Here is one way you can do it without finding the queen.
On a morning where the weather has warmed up some, take a spare empty box and bottom board and set next to the hive you want to split. Go through the hive, and pull out 2 frames of mostly pollen and shake all the bees off and put them in the spare box in the center. Then find 2 frames of mostly eggs and shake or brush the bees off and put them in the new box, one frame on each side of the two pollen frames. Then go through and find two frames of nectar/honey and shake or brush the bees off and put them into the new box, one on each outside the frames of eggs you put in already. Then go through and find 4 frames of sealed brood and brush the bees off and put them two to each outside space in that new box. Now that new box is full. Remove the empty box you now have in the original hive and shake all the bees back into the remaining box. Now put a queen excluder on top of it, and set that new box you've made up on top, with the lid. Next, wait until the late afternoon, and remove that bottom box to the side on a new stand. It has the queen in it, and it will now lose some of it's foragers to give strength to the new made up split left in place. Set the top box down on the bottom board. Wait now for 7 to ten days, and then remove the five frames on each side of that box and put them into five frame nuc boxes, and set on new stands. Move the old box with the queen back in the original position now to catch all the foragers. This will now reduce the populations in the two nucs you've made so that they don't swarm. The queen will now be getting all the foragers back, so add a super to her box. Check back on the two nucs in three weeks, you should have eggs a plenty from the newly mated and laying queens. This is only one way to do it, there are many ways to make up splits.


----------



## Bigsal24 (Jan 23, 2015)

Thanks for the responses. Yes Gezellig, the whole matter was a real bee adventure, in spite of my best efforts not to annoy the neighbors. I arrived just in time to see them take off from a hedge adjacent to their hive. Followed then about 400 yards, where they landed on the outside of a neighbor's chimney. Of course they ignored the baited swarm trap I had placed nearby in a tree in his yard! His house is about 80 years old and has been refitted with a metal roof with a steep pitch. It's very slick and not safe to climb up. I watched with binoculars, and they appeared to enter through a crack in the old masonry. Climbed into the attic twice to look, no bees. We think they're in his chimney. The old fireplace has been sealed at the top and retrofitted with a modern wood stove that has air intake and exhaust pipes----I was very concerned about fire danger from the comb they'd build, but he said the exhaust pipe is insulated and is cool to the touch going up the interior of the chimney. No way to get them without removing masonry. He said to leave them alone. I observed bees around the chimney all summer. Figured they'd die this winter. On the same very warm day I recently checked the hive, I went by his place and saw them outside the chimney---the little stinkers have wintered over just fine!

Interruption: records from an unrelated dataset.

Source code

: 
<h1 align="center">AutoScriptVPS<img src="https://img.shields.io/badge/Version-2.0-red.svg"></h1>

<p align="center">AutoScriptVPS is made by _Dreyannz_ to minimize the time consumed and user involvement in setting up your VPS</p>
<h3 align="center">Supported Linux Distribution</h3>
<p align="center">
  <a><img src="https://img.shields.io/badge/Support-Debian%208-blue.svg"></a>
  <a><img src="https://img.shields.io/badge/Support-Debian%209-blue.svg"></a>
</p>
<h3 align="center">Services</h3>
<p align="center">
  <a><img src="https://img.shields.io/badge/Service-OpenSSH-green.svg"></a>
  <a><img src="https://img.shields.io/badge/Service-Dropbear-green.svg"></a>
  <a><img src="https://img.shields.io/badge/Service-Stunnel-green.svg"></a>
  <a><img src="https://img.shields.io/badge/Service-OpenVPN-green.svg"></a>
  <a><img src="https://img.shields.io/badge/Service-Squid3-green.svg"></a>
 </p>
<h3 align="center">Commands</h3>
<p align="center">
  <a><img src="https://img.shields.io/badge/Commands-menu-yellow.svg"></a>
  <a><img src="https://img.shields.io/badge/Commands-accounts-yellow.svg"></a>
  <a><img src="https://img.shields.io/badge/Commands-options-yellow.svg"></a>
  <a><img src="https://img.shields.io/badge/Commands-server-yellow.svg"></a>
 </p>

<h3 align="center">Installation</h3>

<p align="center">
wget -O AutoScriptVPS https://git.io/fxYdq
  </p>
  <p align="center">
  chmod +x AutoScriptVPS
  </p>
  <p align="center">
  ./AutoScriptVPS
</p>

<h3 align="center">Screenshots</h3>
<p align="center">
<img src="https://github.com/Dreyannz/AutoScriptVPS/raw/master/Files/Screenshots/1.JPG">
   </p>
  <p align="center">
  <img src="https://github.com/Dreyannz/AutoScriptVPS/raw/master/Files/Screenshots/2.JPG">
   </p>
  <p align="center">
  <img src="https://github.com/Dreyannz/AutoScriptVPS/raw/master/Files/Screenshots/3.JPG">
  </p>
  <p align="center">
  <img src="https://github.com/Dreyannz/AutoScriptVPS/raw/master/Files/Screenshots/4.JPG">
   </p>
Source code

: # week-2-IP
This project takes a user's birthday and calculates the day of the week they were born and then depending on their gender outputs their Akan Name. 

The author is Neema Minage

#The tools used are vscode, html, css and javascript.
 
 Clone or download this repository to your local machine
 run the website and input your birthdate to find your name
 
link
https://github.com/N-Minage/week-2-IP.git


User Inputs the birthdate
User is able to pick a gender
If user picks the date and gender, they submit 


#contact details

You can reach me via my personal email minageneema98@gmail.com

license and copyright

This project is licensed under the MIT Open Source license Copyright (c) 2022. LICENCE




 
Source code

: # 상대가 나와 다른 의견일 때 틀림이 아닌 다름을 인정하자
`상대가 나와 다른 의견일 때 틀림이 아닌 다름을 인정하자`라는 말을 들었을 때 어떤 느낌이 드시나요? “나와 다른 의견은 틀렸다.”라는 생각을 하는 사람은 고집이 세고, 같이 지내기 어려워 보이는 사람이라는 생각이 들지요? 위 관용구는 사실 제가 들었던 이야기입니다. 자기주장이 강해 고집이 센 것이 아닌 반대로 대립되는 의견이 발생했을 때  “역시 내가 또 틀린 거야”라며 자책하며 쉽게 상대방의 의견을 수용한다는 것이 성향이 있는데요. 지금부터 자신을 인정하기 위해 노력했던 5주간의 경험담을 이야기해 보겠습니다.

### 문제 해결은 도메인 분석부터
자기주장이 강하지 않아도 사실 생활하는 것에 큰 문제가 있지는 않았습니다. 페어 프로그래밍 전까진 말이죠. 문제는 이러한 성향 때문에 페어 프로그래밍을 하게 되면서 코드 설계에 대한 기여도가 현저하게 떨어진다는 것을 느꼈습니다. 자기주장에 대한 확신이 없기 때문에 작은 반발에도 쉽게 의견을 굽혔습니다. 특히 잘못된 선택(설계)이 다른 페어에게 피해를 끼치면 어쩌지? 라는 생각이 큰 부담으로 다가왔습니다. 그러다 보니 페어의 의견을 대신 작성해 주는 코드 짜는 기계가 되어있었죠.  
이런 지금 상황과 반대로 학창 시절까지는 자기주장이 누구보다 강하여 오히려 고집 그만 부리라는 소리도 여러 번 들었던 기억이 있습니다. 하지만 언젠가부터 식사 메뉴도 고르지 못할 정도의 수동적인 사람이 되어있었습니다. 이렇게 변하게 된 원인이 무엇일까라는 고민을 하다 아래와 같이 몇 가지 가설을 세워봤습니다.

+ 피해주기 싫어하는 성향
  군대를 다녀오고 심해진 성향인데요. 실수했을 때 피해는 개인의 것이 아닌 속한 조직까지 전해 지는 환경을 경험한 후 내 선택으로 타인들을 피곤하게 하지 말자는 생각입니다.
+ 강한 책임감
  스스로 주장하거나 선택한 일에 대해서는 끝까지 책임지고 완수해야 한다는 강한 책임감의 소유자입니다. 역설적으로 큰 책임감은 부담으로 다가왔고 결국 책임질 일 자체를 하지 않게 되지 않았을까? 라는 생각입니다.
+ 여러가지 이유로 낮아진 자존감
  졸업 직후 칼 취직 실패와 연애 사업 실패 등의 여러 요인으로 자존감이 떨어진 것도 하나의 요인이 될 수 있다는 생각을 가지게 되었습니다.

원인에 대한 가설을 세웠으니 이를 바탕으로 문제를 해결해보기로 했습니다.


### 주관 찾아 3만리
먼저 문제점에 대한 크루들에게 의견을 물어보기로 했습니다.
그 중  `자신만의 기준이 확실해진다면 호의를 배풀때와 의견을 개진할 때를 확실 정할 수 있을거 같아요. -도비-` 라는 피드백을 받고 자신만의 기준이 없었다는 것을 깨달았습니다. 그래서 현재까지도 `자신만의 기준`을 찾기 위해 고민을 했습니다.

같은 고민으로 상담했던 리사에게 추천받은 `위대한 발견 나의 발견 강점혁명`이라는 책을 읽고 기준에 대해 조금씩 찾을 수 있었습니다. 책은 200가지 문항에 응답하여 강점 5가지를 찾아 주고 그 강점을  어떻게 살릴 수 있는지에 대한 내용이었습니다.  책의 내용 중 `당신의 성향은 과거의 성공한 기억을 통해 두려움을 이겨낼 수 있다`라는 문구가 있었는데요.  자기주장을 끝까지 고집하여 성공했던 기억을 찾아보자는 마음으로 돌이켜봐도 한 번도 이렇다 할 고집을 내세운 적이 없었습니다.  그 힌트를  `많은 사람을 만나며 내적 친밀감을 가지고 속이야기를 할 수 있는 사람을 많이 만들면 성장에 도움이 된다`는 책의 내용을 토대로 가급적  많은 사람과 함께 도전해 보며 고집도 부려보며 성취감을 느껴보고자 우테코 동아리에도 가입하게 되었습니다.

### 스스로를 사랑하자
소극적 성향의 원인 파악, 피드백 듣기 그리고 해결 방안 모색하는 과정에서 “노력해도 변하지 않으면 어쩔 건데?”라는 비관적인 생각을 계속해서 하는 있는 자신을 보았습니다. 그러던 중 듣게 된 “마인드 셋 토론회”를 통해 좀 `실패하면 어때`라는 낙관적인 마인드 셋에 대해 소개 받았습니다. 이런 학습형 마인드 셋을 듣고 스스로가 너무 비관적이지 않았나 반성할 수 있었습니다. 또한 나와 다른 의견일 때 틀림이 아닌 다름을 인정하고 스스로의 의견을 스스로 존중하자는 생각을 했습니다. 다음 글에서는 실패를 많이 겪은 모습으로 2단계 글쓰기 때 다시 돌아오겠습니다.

Needless to say, I'm keeping he and his wife stocked with honey!

Returning to the original topic, I think a walk-away split is my best bet. If I do that and set the split adjacent to the old hive, what about drift? Do I need to come back that night, close it up and move it? These bees are at my parents' acreage outside the city limits, about 7 miles from my home in the city. I could bring a split home for awhile, let it get established, and then take it back to the bee yard. I'd rather not keep them at my house long term, since my neighbors have a swimming pool.


----------



## WBVC (Apr 25, 2013)

A question re Ray's explaination. Sounds great. You divide the double deep into a reorganized double deep. Separate the boxes with a queen excluder and Queen in the lower box. You move the Queen box and leave the box with eggs on the original site. You then take 5 frames from each side and put them in nucs.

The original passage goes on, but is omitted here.